» **DATA FOR ANALYSIS**:
——
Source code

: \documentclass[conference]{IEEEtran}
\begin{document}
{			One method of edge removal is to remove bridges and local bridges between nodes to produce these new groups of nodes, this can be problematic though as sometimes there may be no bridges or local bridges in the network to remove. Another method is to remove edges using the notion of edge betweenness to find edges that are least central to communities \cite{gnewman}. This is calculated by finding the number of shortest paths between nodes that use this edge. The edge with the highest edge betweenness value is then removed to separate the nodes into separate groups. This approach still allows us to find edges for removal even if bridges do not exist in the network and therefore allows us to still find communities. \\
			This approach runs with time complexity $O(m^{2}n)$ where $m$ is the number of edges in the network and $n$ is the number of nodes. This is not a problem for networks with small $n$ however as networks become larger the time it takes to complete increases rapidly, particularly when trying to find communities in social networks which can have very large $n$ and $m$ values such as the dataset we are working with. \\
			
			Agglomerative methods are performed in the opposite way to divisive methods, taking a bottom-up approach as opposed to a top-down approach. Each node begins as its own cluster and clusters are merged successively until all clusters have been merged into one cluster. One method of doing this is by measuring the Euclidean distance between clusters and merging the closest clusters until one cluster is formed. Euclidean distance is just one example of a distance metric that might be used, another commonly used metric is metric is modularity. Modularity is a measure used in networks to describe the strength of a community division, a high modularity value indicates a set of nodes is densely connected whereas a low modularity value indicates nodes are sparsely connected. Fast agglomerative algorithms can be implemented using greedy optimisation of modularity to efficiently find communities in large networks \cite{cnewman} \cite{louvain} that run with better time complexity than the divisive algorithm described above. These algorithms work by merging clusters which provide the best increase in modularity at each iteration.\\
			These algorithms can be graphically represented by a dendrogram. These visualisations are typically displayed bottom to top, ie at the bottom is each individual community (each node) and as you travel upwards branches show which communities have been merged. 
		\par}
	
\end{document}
——
» **PROMPT**:
The word "number" is the filter: copy every line of the listing above that contains it.

» **SOLVED EXERCISE**:
{			One method of edge removal is to remove bridges and local bridges between nodes to produce these new groups of nodes, this can be problematic though as sometimes there may be no bridges or local bridges in the network to remove. Another method is to remove edges using the notion of edge betweenness to find edges that are least central to communities \cite{gnewman}. This is calculated by finding the number of shortest paths between nodes that use this edge. The edge with the highest edge betweenness value is then removed to separate the nodes into separate groups. This approach still allows us to find edges for removal even if bridges do not exist in the network and therefore allows us to still find communities. \\
			This approach runs with time complexity $O(m^{2}n)$ where $m$ is the number of edges in the network and $n$ is the number of nodes. This is not a problem for networks with small $n$ however as networks become larger the time it takes to complete increases rapidly, particularly when trying to find communities in social networks which can have very large $n$ and $m$ values such as the dataset we are working with. \\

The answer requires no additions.